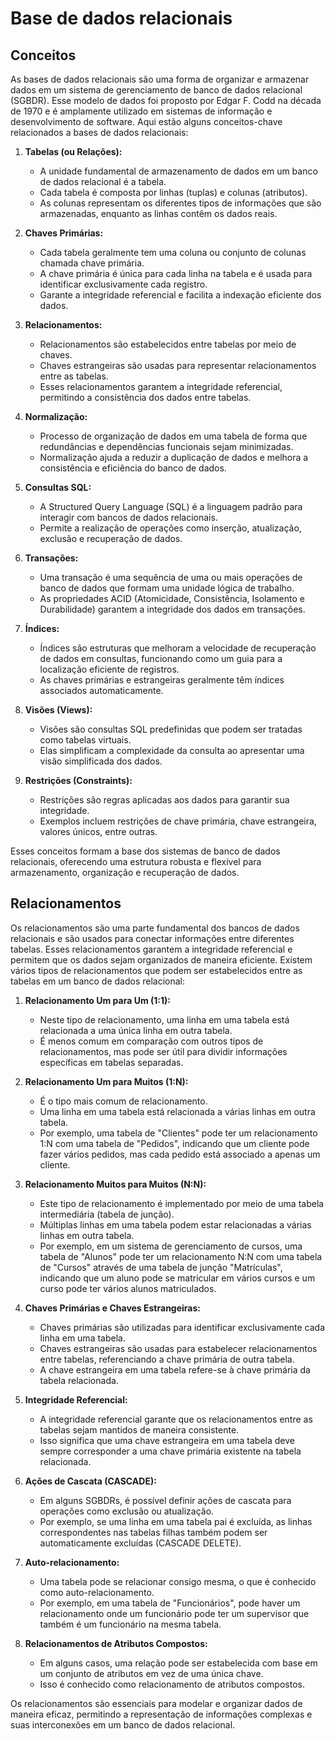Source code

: # Base de dados relacionais

## Conceitos

As bases de dados relacionais são uma forma de organizar e armazenar dados em um sistema de gerenciamento de banco de dados relacional (SGBDR). Esse modelo de dados foi proposto por Edgar F. Codd na década de 1970 e é amplamente utilizado em sistemas de informação e desenvolvimento de software. Aqui estão alguns conceitos-chave relacionados a bases de dados relacionais:

1. **Tabelas (ou Relações):**
   - A unidade fundamental de armazenamento de dados em um banco de dados relacional é a tabela.
   - Cada tabela é composta por linhas (tuplas) e colunas (atributos).
   - As colunas representam os diferentes tipos de informações que são armazenadas, enquanto as linhas contêm os dados reais.

2. **Chaves Primárias:**
   - Cada tabela geralmente tem uma coluna ou conjunto de colunas chamada chave primária.
   - A chave primária é única para cada linha na tabela e é usada para identificar exclusivamente cada registro.
   - Garante a integridade referencial e facilita a indexação eficiente dos dados.

3. **Relacionamentos:**
   - Relacionamentos são estabelecidos entre tabelas por meio de chaves.
   - Chaves estrangeiras são usadas para representar relacionamentos entre as tabelas.
   - Esses relacionamentos garantem a integridade referencial, permitindo a consistência dos dados entre tabelas.

4. **Normalização:**
   - Processo de organização de dados em uma tabela de forma que redundâncias e dependências funcionais sejam minimizadas.
   - Normalização ajuda a reduzir a duplicação de dados e melhora a consistência e eficiência do banco de dados.

5. **Consultas SQL:**
   - A Structured Query Language (SQL) é a linguagem padrão para interagir com bancos de dados relacionais.
   - Permite a realização de operações como inserção, atualização, exclusão e recuperação de dados.

6. **Transações:**
   - Uma transação é uma sequência de uma ou mais operações de banco de dados que formam uma unidade lógica de trabalho.
   - As propriedades ACID (Atomicidade, Consistência, Isolamento e Durabilidade) garantem a integridade dos dados em transações.

7. **Índices:**
   - Índices são estruturas que melhoram a velocidade de recuperação de dados em consultas, funcionando como um guia para a localização eficiente de registros.
   - As chaves primárias e estrangeiras geralmente têm índices associados automaticamente.

8. **Visões (Views):**
   - Visões são consultas SQL predefinidas que podem ser tratadas como tabelas virtuais.
   - Elas simplificam a complexidade da consulta ao apresentar uma visão simplificada dos dados.

9. **Restrições (Constraints):**
   - Restrições são regras aplicadas aos dados para garantir sua integridade.
   - Exemplos incluem restrições de chave primária, chave estrangeira, valores únicos, entre outras.

Esses conceitos formam a base dos sistemas de banco de dados relacionais, oferecendo uma estrutura robusta e flexível para armazenamento, organização e recuperação de dados.

## Relacionamentos

Os relacionamentos são uma parte fundamental dos bancos de dados relacionais e são usados para conectar informações entre diferentes tabelas. Esses relacionamentos garantem a integridade referencial e permitem que os dados sejam organizados de maneira eficiente. Existem vários tipos de relacionamentos que podem ser estabelecidos entre as tabelas em um banco de dados relacional:

1. **Relacionamento Um para Um (1:1):**
   - Neste tipo de relacionamento, uma linha em uma tabela está relacionada a uma única linha em outra tabela.
   - É menos comum em comparação com outros tipos de relacionamentos, mas pode ser útil para dividir informações específicas em tabelas separadas.

2. **Relacionamento Um para Muitos (1:N):**
   - É o tipo mais comum de relacionamento.
   - Uma linha em uma tabela está relacionada a várias linhas em outra tabela.
   - Por exemplo, uma tabela de "Clientes" pode ter um relacionamento 1:N com uma tabela de "Pedidos", indicando que um cliente pode fazer vários pedidos, mas cada pedido está associado a apenas um cliente.

3. **Relacionamento Muitos para Muitos (N:N):**
   - Este tipo de relacionamento é implementado por meio de uma tabela intermediária (tabela de junção).
   - Múltiplas linhas em uma tabela podem estar relacionadas a várias linhas em outra tabela.
   - Por exemplo, em um sistema de gerenciamento de cursos, uma tabela de "Alunos" pode ter um relacionamento N:N com uma tabela de "Cursos" através de uma tabela de junção "Matrículas", indicando que um aluno pode se matricular em vários cursos e um curso pode ter vários alunos matriculados.

4. **Chaves Primárias e Chaves Estrangeiras:**
   - Chaves primárias são utilizadas para identificar exclusivamente cada linha em uma tabela.
   - Chaves estrangeiras são usadas para estabelecer relacionamentos entre tabelas, referenciando a chave primária de outra tabela.
   - A chave estrangeira em uma tabela refere-se à chave primária da tabela relacionada.

5. **Integridade Referencial:**
   - A integridade referencial garante que os relacionamentos entre as tabelas sejam mantidos de maneira consistente.
   - Isso significa que uma chave estrangeira em uma tabela deve sempre corresponder a uma chave primária existente na tabela relacionada.

6. **Ações de Cascata (CASCADE):**
   - Em alguns SGBDRs, é possível definir ações de cascata para operações como exclusão ou atualização.
   - Por exemplo, se uma linha em uma tabela pai é excluída, as linhas correspondentes nas tabelas filhas também podem ser automaticamente excluídas (CASCADE DELETE).

7. **Auto-relacionamento:**
   - Uma tabela pode se relacionar consigo mesma, o que é conhecido como auto-relacionamento.
   - Por exemplo, em uma tabela de "Funcionários", pode haver um relacionamento onde um funcionário pode ter um supervisor que também é um funcionário na mesma tabela.

8. **Relacionamentos de Atributos Compostos:**
   - Em alguns casos, uma relação pode ser estabelecida com base em um conjunto de atributos em vez de uma única chave.
   - Isso é conhecido como relacionamento de atributos compostos.

Os relacionamentos são essenciais para modelar e organizar dados de maneira eficaz, permitindo a representação de informações complexas e suas interconexões em um banco de dados relacional.

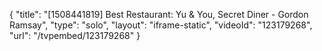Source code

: {
    "title": "[1508441819] Best Restaurant: Yu & You, Secret Diner - Gordon Ramsay",
    "type": "solo",
    "layout": "iframe-static",
    "videoId": "123179268",
    "url": "\/tvpembed\/123179268"
}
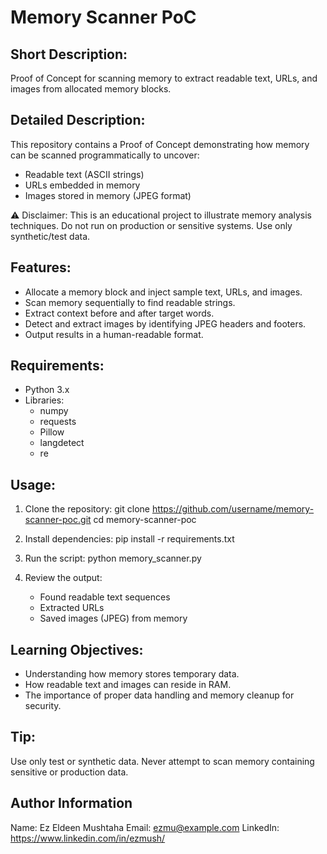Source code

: Memory Scanner PoC
==================

Short Description:
-----------------
Proof of Concept for scanning memory to extract readable text, URLs, and images from allocated memory blocks.

Detailed Description:
---------------------
This repository contains a Proof of Concept demonstrating how memory can be scanned programmatically to uncover:

- Readable text (ASCII strings)
- URLs embedded in memory
- Images stored in memory (JPEG format)

⚠️ Disclaimer: This is an educational project to illustrate memory analysis techniques. 
Do not run on production or sensitive systems. Use only synthetic/test data.

Features:
---------
- Allocate a memory block and inject sample text, URLs, and images.
- Scan memory sequentially to find readable strings.
- Extract context before and after target words.
- Detect and extract images by identifying JPEG headers and footers.
- Output results in a human-readable format.

Requirements:
-------------
- Python 3.x
- Libraries:
  - numpy
  - requests
  - Pillow
  - langdetect
  - re

Usage:
------
1. Clone the repository:
   git clone https://github.com/username/memory-scanner-poc.git
   cd memory-scanner-poc

2. Install dependencies:
   pip install -r requirements.txt

3. Run the script:
   python memory_scanner.py

4. Review the output:
   - Found readable text sequences
   - Extracted URLs
   - Saved images (JPEG) from memory

Learning Objectives:
-------------------
- Understanding how memory stores temporary data.
- How readable text and images can reside in RAM.
- The importance of proper data handling and memory cleanup for security.

Tip:
----
Use only test or synthetic data. Never attempt to scan memory containing sensitive or production data.

Author Information
------------------
Name: Ez Eldeen Mushtaha
Email: ezmu@example.com
LinkedIn: https://www.linkedin.com/in/ezmush/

* **Assignment**: Drop the images and repeat the data exactly.

* **Result of the exercise**:
Source code

: # Base de dados relacionais

## Conceitos

As bases de dados relacionais são uma forma de organizar e armazenar dados em um sistema de gerenciamento de banco de dados relacional (SGBDR). Esse modelo de dados foi proposto por Edgar F. Codd na década de 1970 e é amplamente utilizado em sistemas de informação e desenvolvimento de software. Aqui estão alguns conceitos-chave relacionados a bases de dados relacionais:

1. **Tabelas (ou Relações):**
   - A unidade fundamental de armazenamento de dados em um banco de dados relacional é a tabela.
   - Cada tabela é composta por linhas (tuplas) e colunas (atributos).
   - As colunas representam os diferentes tipos de informações que são armazenadas, enquanto as linhas contêm os dados reais.

2. **Chaves Primárias:**
   - Cada tabela geralmente tem uma coluna ou conjunto de colunas chamada chave primária.
   - A chave primária é única para cada linha na tabela e é usada para identificar exclusivamente cada registro.
   - Garante a integridade referencial e facilita a indexação eficiente dos dados.

3. **Relacionamentos:**
   - Relacionamentos são estabelecidos entre tabelas por meio de chaves.
   - Chaves estrangeiras são usadas para representar relacionamentos entre as tabelas.
   - Esses relacionamentos garantem a integridade referencial, permitindo a consistência dos dados entre tabelas.

4. **Normalização:**
   - Processo de organização de dados em uma tabela de forma que redundâncias e dependências funcionais sejam minimizadas.
   - Normalização ajuda a reduzir a duplicação de dados e melhora a consistência e eficiência do banco de dados.

5. **Consultas SQL:**
   - A Structured Query Language (SQL) é a linguagem padrão para interagir com bancos de dados relacionais.
   - Permite a realização de operações como inserção, atualização, exclusão e recuperação de dados.

6. **Transações:**
   - Uma transação é uma sequência de uma ou mais operações de banco de dados que formam uma unidade lógica de trabalho.
   - As propriedades ACID (Atomicidade, Consistência, Isolamento e Durabilidade) garantem a integridade dos dados em transações.

7. **Índices:**
   - Índices são estruturas que melhoram a velocidade de recuperação de dados em consultas, funcionando como um guia para a localização eficiente de registros.
   - As chaves primárias e estrangeiras geralmente têm índices associados automaticamente.

8. **Visões (Views):**
   - Visões são consultas SQL predefinidas que podem ser tratadas como tabelas virtuais.
   - Elas simplificam a complexidade da consulta ao apresentar uma visão simplificada dos dados.

9. **Restrições (Constraints):**
   - Restrições são regras aplicadas aos dados para garantir sua integridade.
   - Exemplos incluem restrições de chave primária, chave estrangeira, valores únicos, entre outras.

Esses conceitos formam a base dos sistemas de banco de dados relacionais, oferecendo uma estrutura robusta e flexível para armazenamento, organização e recuperação de dados.

## Relacionamentos

Os relacionamentos são uma parte fundamental dos bancos de dados relacionais e são usados para conectar informações entre diferentes tabelas. Esses relacionamentos garantem a integridade referencial e permitem que os dados sejam organizados de maneira eficiente. Existem vários tipos de relacionamentos que podem ser estabelecidos entre as tabelas em um banco de dados relacional:

1. **Relacionamento Um para Um (1:1):**
   - Neste tipo de relacionamento, uma linha em uma tabela está relacionada a uma única linha em outra tabela.
   - É menos comum em comparação com outros tipos de relacionamentos, mas pode ser útil para dividir informações específicas em tabelas separadas.

2. **Relacionamento Um para Muitos (1:N):**
   - É o tipo mais comum de relacionamento.
   - Uma linha em uma tabela está relacionada a várias linhas em outra tabela.
   - Por exemplo, uma tabela de "Clientes" pode ter um relacionamento 1:N com uma tabela de "Pedidos", indicando que um cliente pode fazer vários pedidos, mas cada pedido está associado a apenas um cliente.

3. **Relacionamento Muitos para Muitos (N:N):**
   - Este tipo de relacionamento é implementado por meio de uma tabela intermediária (tabela de junção).
   - Múltiplas linhas em uma tabela podem estar relacionadas a várias linhas em outra tabela.
   - Por exemplo, em um sistema de gerenciamento de cursos, uma tabela de "Alunos" pode ter um relacionamento N:N com uma tabela de "Cursos" através de uma tabela de junção "Matrículas", indicando que um aluno pode se matricular em vários cursos e um curso pode ter vários alunos matriculados.

4. **Chaves Primárias e Chaves Estrangeiras:**
   - Chaves primárias são utilizadas para identificar exclusivamente cada linha em uma tabela.
   - Chaves estrangeiras são usadas para estabelecer relacionamentos entre tabelas, referenciando a chave primária de outra tabela.
   - A chave estrangeira em uma tabela refere-se à chave primária da tabela relacionada.

5. **Integridade Referencial:**
   - A integridade referencial garante que os relacionamentos entre as tabelas sejam mantidos de maneira consistente.
   - Isso significa que uma chave estrangeira em uma tabela deve sempre corresponder a uma chave primária existente na tabela relacionada.

6. **Ações de Cascata (CASCADE):**
   - Em alguns SGBDRs, é possível definir ações de cascata para operações como exclusão ou atualização.
   - Por exemplo, se uma linha em uma tabela pai é excluída, as linhas correspondentes nas tabelas filhas também podem ser automaticamente excluídas (CASCADE DELETE).

7. **Auto-relacionamento:**
   - Uma tabela pode se relacionar consigo mesma, o que é conhecido como auto-relacionamento.
   - Por exemplo, em uma tabela de "Funcionários", pode haver um relacionamento onde um funcionário pode ter um supervisor que também é um funcionário na mesma tabela.

8. **Relacionamentos de Atributos Compostos:**
   - Em alguns casos, uma relação pode ser estabelecida com base em um conjunto de atributos em vez de uma única chave.
   - Isso é conhecido como relacionamento de atributos compostos.

Os relacionamentos são essenciais para modelar e organizar dados de maneira eficaz, permitindo a representação de informações complexas e suas interconexões em um banco de dados relacional.

Source code

: {
    "title": "[1508441819] Best Restaurant: Yu & You, Secret Diner - Gordon Ramsay",
    "type": "solo",
    "layout": "iframe-static",
    "videoId": "123179268",
    "url": "\/tvpembed\/123179268"
}
Source code

: Memory Scanner PoC
==================

Short Description:
-----------------
Proof of Concept for scanning memory to extract readable text, URLs, and images from allocated memory blocks.

Detailed Description:
---------------------
This repository contains a Proof of Concept demonstrating how memory can be scanned programmatically to uncover:

- Readable text (ASCII strings)
- URLs embedded in memory
- Images stored in memory (JPEG format)

⚠️ Disclaimer: This is an educational project to illustrate memory analysis techniques. 
Do not run on production or sensitive systems. Use only synthetic/test data.

Features:
---------
- Allocate a memory block and inject sample text, URLs, and images.
- Scan memory sequentially to find readable strings.
- Extract context before and after target words.
- Detect and extract images by identifying JPEG headers and footers.
- Output results in a human-readable format.

Requirements:
-------------
- Python 3.x
- Libraries:
  - numpy
  - requests
  - Pillow
  - langdetect
  - re

Usage:
------
1. Clone the repository:
   git clone https://github.com/username/memory-scanner-poc.git
   cd memory-scanner-poc

2. Install dependencies:
   pip install -r requirements.txt

3. Run the script:
   python memory_scanner.py

4. Review the output:
   - Found readable text sequences
   - Extracted URLs
   - Saved images (JPEG) from memory

Learning Objectives:
-------------------
- Understanding how memory stores temporary data.
- How readable text and images can reside in RAM.
- The importance of proper data handling and memory cleanup for security.

Tip:
----
Use only test or synthetic data. Never attempt to scan memory containing sensitive or production data.

Author Information
------------------
Name: Ez Eldeen Mushtaha
Email: ezmu@example.com
LinkedIn: https://www.linkedin.com/in/ezmush/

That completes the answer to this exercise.